The President of the Brazilian Olympic Committee and head of the Rio 2016 Olympic Games Carlos Nuzman attends a news conference in Rio de Janeiro February 12, 2015. REUTERS/Pilar Olivares

The Venue Reserva de Marapendi layout, controversially built in an environmental reserve, will benefit from two growing seasons between now and the Olympics, Votaw said, but he was unable to specify when a planned test event could take place.

“Progress of the golf course is continuing, and the construction aspect of it is virtually complete,” Votaw told Reuters by telephone during this week’s PGA Tour event, the Northern Trust Open at Riviera Country Club.

”There are a few items that need to be completed, some infrastructure things, but as far as the golf course itself and the design elements and the grassing of the golf course, that is virtually done.
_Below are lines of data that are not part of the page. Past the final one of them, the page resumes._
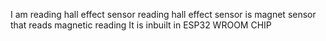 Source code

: I am reading hall effect sensor reading
hall effect sensor is magnet sensor that reads magnetic reading 
It is inbuilt in ESP32 WROOM CHIP 
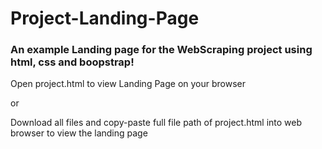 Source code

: # Project-Landing-Page

### An example Landing page for the WebScraping project using html, css and boopstrap!

Open project.html to view Landing Page on your browser

or

Download all files and copy-paste full file path of project.html into web browser to view the landing page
“We are now in a full-lock, grow-in maintenance operation. We are doing everything that we can to maximize the benefits of having two growing seasons because it’s summer down there now and we will have two growing seasons before the 2016 Games.”

Golf will make its first appearance at the Olympics since 1904 after being voted back in, but the Venue Reserva de Marapendi course has been snagged with problems over the past two years.
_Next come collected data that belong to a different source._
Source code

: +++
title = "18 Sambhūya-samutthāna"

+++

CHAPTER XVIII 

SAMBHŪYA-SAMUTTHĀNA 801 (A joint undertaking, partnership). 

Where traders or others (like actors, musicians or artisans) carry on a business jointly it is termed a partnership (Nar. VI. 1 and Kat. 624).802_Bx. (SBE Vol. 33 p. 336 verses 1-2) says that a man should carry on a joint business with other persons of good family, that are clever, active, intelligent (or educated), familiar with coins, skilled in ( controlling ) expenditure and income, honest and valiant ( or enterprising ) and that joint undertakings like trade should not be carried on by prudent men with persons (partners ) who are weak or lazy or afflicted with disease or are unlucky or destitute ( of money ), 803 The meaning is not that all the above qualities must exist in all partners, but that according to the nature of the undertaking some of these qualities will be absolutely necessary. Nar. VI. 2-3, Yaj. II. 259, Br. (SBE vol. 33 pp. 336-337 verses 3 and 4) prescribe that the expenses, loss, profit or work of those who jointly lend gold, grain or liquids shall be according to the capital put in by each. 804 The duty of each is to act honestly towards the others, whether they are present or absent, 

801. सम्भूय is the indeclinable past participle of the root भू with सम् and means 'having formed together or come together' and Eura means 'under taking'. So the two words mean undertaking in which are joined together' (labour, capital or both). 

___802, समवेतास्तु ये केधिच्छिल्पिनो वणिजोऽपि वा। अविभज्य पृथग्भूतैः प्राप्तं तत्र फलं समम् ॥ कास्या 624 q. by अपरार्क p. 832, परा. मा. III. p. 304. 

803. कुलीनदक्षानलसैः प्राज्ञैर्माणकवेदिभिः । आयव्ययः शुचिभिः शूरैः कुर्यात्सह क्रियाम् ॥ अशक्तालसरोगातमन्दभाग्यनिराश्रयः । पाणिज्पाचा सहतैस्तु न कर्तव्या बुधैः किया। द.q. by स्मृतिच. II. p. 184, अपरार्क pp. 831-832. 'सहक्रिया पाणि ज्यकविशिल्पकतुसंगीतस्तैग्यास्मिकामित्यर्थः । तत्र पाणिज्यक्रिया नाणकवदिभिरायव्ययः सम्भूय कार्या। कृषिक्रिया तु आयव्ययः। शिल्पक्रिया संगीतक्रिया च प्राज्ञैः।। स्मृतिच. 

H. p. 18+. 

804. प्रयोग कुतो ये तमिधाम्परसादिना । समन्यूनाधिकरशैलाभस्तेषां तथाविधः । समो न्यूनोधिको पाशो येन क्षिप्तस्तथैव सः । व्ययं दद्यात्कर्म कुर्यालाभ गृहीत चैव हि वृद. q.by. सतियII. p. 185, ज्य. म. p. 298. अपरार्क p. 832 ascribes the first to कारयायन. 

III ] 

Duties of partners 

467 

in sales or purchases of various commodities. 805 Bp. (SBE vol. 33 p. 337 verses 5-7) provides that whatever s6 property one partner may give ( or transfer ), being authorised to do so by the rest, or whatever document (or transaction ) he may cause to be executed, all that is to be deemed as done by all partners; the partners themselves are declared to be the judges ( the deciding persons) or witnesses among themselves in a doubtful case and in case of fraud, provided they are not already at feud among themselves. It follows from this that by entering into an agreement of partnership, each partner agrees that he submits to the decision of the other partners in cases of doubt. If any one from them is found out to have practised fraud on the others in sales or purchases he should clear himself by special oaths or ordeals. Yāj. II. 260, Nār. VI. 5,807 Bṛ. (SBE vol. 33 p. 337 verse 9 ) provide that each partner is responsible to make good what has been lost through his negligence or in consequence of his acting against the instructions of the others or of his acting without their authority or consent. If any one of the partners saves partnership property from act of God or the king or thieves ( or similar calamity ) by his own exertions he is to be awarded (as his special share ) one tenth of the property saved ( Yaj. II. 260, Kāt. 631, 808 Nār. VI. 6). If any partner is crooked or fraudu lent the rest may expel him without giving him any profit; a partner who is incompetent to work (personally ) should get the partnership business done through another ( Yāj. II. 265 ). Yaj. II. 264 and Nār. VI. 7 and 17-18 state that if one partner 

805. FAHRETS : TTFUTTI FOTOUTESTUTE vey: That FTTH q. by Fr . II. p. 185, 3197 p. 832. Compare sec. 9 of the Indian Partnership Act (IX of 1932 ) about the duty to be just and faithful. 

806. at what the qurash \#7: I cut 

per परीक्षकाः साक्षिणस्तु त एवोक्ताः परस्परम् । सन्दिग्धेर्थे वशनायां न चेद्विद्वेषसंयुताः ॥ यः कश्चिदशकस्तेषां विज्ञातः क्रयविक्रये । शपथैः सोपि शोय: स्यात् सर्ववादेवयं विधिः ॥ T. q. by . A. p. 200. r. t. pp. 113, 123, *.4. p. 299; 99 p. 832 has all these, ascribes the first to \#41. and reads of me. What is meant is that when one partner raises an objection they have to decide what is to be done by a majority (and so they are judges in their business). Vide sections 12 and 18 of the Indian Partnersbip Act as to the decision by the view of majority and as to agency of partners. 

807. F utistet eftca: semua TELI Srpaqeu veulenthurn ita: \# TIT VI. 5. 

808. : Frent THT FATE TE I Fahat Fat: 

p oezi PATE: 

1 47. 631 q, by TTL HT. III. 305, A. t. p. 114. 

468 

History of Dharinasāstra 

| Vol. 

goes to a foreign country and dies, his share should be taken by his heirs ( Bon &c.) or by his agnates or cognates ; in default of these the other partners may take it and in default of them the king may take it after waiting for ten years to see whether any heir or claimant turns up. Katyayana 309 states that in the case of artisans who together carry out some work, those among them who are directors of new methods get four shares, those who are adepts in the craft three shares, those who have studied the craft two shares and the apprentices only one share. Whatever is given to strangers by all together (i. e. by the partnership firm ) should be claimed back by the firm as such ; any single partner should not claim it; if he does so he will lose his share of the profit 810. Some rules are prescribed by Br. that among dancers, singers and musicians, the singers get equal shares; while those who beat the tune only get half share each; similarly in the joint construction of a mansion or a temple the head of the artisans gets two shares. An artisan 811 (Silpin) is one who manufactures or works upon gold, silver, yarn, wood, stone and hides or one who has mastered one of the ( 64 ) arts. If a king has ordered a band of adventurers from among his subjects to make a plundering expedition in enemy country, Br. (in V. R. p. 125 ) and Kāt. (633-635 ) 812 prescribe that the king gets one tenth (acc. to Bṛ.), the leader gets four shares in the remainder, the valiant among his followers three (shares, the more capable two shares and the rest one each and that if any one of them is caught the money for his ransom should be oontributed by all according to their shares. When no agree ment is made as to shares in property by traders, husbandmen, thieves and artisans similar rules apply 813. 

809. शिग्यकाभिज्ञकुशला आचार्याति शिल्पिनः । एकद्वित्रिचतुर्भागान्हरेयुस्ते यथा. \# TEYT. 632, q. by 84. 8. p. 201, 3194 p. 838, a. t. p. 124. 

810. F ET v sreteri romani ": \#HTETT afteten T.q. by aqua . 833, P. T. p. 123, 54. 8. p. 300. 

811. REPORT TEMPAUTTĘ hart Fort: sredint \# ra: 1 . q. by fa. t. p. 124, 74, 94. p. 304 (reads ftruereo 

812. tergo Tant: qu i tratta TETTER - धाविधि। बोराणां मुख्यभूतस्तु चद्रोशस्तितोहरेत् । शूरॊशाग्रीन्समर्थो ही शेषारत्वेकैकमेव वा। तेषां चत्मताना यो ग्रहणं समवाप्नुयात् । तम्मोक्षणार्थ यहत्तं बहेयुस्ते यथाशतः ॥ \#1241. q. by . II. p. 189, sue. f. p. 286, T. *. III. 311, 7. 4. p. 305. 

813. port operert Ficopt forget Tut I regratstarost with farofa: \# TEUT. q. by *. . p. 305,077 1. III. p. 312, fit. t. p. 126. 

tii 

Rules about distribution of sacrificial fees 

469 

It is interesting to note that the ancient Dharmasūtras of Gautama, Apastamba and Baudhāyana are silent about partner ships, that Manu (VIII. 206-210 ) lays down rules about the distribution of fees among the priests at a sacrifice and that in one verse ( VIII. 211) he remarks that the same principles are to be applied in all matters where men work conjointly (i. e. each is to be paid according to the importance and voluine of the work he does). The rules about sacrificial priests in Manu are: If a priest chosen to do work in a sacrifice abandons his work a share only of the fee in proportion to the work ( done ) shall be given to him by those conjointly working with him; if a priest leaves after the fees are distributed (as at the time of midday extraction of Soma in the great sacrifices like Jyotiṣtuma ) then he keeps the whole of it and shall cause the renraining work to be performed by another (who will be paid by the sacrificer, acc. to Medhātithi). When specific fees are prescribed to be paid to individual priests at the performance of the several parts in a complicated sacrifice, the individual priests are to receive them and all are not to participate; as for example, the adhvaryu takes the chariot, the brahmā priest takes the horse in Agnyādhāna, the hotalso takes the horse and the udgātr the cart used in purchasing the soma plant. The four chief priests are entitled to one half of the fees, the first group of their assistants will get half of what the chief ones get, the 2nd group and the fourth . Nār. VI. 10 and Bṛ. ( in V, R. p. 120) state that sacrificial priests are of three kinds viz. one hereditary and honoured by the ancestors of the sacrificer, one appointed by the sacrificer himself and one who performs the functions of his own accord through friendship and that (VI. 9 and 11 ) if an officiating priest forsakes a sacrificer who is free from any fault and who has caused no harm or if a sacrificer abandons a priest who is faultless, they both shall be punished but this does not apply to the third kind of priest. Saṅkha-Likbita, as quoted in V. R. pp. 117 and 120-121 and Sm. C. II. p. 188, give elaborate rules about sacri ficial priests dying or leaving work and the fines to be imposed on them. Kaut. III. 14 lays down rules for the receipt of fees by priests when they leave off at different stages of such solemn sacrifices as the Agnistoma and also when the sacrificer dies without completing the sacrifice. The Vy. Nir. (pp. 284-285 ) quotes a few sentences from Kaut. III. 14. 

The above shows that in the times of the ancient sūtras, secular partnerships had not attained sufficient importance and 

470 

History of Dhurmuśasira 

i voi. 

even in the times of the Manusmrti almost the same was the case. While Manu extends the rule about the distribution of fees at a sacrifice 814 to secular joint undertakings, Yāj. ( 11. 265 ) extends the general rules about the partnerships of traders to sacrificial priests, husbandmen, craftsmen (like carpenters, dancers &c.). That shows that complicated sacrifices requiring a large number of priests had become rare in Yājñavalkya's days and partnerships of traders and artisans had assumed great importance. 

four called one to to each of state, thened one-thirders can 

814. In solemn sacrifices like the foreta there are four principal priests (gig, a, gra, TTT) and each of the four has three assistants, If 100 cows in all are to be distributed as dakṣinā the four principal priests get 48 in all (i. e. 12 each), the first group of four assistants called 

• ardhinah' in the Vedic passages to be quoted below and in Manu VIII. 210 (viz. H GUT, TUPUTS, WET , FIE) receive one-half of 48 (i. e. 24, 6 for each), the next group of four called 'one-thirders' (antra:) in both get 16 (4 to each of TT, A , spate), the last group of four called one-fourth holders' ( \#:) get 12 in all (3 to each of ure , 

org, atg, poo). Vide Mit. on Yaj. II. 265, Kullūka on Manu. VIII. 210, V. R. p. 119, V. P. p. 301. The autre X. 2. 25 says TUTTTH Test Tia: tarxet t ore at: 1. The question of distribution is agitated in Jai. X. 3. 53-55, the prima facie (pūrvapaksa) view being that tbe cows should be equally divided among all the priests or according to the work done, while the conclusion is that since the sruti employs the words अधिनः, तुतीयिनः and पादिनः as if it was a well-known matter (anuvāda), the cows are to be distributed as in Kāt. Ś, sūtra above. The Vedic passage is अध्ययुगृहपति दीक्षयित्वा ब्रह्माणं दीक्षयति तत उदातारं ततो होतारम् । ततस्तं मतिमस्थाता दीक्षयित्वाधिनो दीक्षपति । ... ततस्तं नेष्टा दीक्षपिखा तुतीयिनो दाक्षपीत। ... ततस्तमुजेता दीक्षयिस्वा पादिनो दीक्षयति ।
The Gilbert Hanse-designed layout was originally scheduled to be finished by 2014 to give organizers two years to iron out kinks but construction was held up for several months because of legal wrangling over land ownership and environmental issues.

“Over the last 12 months, our top priority has been the golf course,” said Votaw, who is also executive vice-president of the PGA Tour.

“We just need to continue to impress upon everybody in Rio, the 2016 organizers and the land owners, that all resources need to be brought to bear to get the golf course in the condition that it needs to be to host a competition of this nature.”

Votaw said that a test event, involving either professionals or elite amateurs, would be held prior to the 2016 Rio Games to allow officials to evaluate the course and test the scoring system, transportation routes and other logistics.

However, he was unable to specify when that would take place, saying: “To be determined. We want to get a sense of how the grow-in season goes over the next 60-90 days to determine what the chances are of a late ‘15 or early ‘16 test event.”

Asked whether he had any major concerns over preparations for the golf component of the 2016 Games, Votaw replied: ”I wouldn’t say we are ever going to be concern-free.

”But we are diligent in making sure that everything that Rio 2016 and the land owner has to do to deliver the golf course to us is done.

“We’ve taken an active role and in that respect there are folks at the PGA Tour agronomy and properties division who have been helping the landowner and Rio 2016 with the golf course. We continue to work hard with all those entities.”

Sixty players will compete over 72 holes of strokeplay in both the men’s and women’s events in Rio. Golfers in the top 15 of the world rankings will automatically be eligible, although no more than four players from any one country can take part.

Officials will also make space for at least one male and one female player from Brazil, and are committed to having at least one golfer from Africa, the Americas, Asia, Europe and Oceania.